La réponse proposée est qu’il finirait par se taire. Une phrase doit commencer quelque part, distinguer ce qui compte maintenant et s’adresser à quelqu’un. Si aucune différence ne peut reculer, aucune ne devient opératoire. Ce silence ne découle pourtant pas de la mémoire parfaite à elle seule. Une archive exhaustive peut être précieuse si un autre processus sait l’interroger. L’Aleph ne se tait que lorsque l’abondance totale se double d’une absence de critères d’attention, d’action et de sélection.
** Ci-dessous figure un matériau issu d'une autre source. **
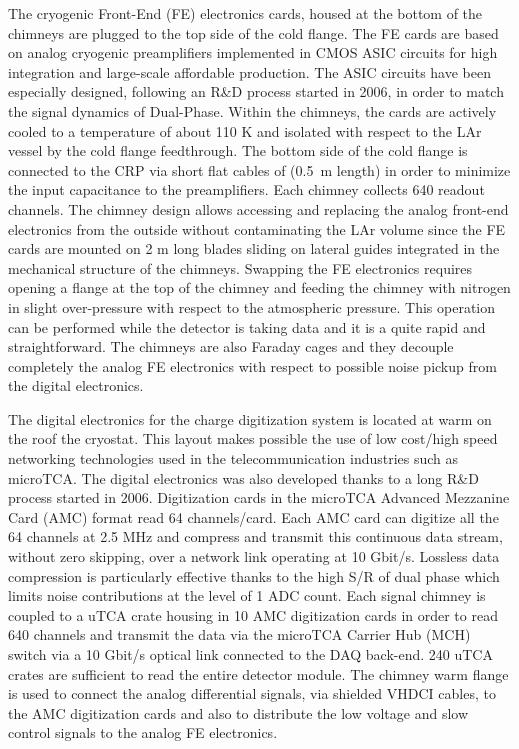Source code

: The cryogenic Front-End (FE) electronics cards, housed at the bottom of the chimneys are plugged to the top side of  the cold flange. The FE cards are based on analog cryogenic preamplifiers implemented in CMOS ASIC circuits for high integration and large-scale affordable production. The ASIC circuits have been especially designed, following an R\&D process started in 2006, in order to match the signal dynamics of Dual-Phase. Within the chimneys, the cards are actively cooled to a temperature of about 110 K and isolated with respect to the LAr vessel by the cold flange feedthrough.  The bottom side of the cold flange is connected to the CRP via short flat cables of (0.5~m length) in order to minimize the input capacitance to the preamplifiers. Each chimney collects 640 readout channels. The chimney design allows accessing and replacing the analog front-end electronics from the outside without contaminating the LAr volume since the FE cards are mounted on 2 m long blades sliding on lateral guides integrated in the mechanical structure of the chimneys. Swapping the FE electronics requires opening a flange at the top of the chimney and feeding the chimney with nitrogen in slight over-pressure with respect to the atmospheric pressure.  This operation can be performed while the detector is taking data and it is a quite rapid and straightforward. The chimneys are also Faraday cages and they decouple completely the analog FE electronics with respect to possible noise pickup from the digital electronics.   

The digital electronics for the  charge digitization system is located at warm on the roof the cryostat. This layout makes possible the use of low cost/high speed  networking technologies used in the telecommunication industries such as microTCA. The digital electronics was also developed thanks to a long R\&D process started in 2006.  Digitization cards in the microTCA  Advanced Mezzanine Card (AMC) format read 64 channels/card. Each AMC card can digitize all the 64 channels at 2.5 MHz and compress and transmit this continuous data stream, without zero skipping, over a network link operating at 10 Gbit/s. Lossless data compression is particularly effective thanks to the high S/R of dual phase which limits noise contributions at the level of 1 ADC count. Each signal chimney is coupled to a uTCA crate housing in 10 AMC digitization cards in order to read 640 channels and transmit the data via the  microTCA Carrier Hub (MCH) switch via a 10 Gbit/s optical link connected to the DAQ back-end. 240 uTCA crates are sufficient to read the entire detector module. The chimney warm flange is used to connect the analog differential signals, via shielded VHDCI cables, to the AMC digitization cards and also to distribute the low voltage and slow control signals to the analog FE electronics.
La distinction décisive passe donc entre disponibilité et intelligibilité. Posséder davantage de données ne garantit pas qu’on sache répondre à une question. Une carte sommaire suffit pour trouver une gare et devient inutilisable pour étudier la composition d’un sol. Inversement, une base de données immense peut préserver le détail sans indiquer lequel explique l’accident. Connaître commence quand une situation impose une coupe dans le possible.
2. Savoir, ignorer, connaître
Appelons ici savoir le fait de disposer de traces, de propositions, de distinctions ou de procédures. L’ignorance n’est pas seulement un emplacement vide : elle devient féconde lorsqu’une limite est repérée, lorsqu’on peut au moins formuler ce qui échappe à la représentation présente. Connaître désigne alors le travail qui relie des matériaux à cette limite en sélectionnant des rapports utiles pour expliquer, prévoir ou agir.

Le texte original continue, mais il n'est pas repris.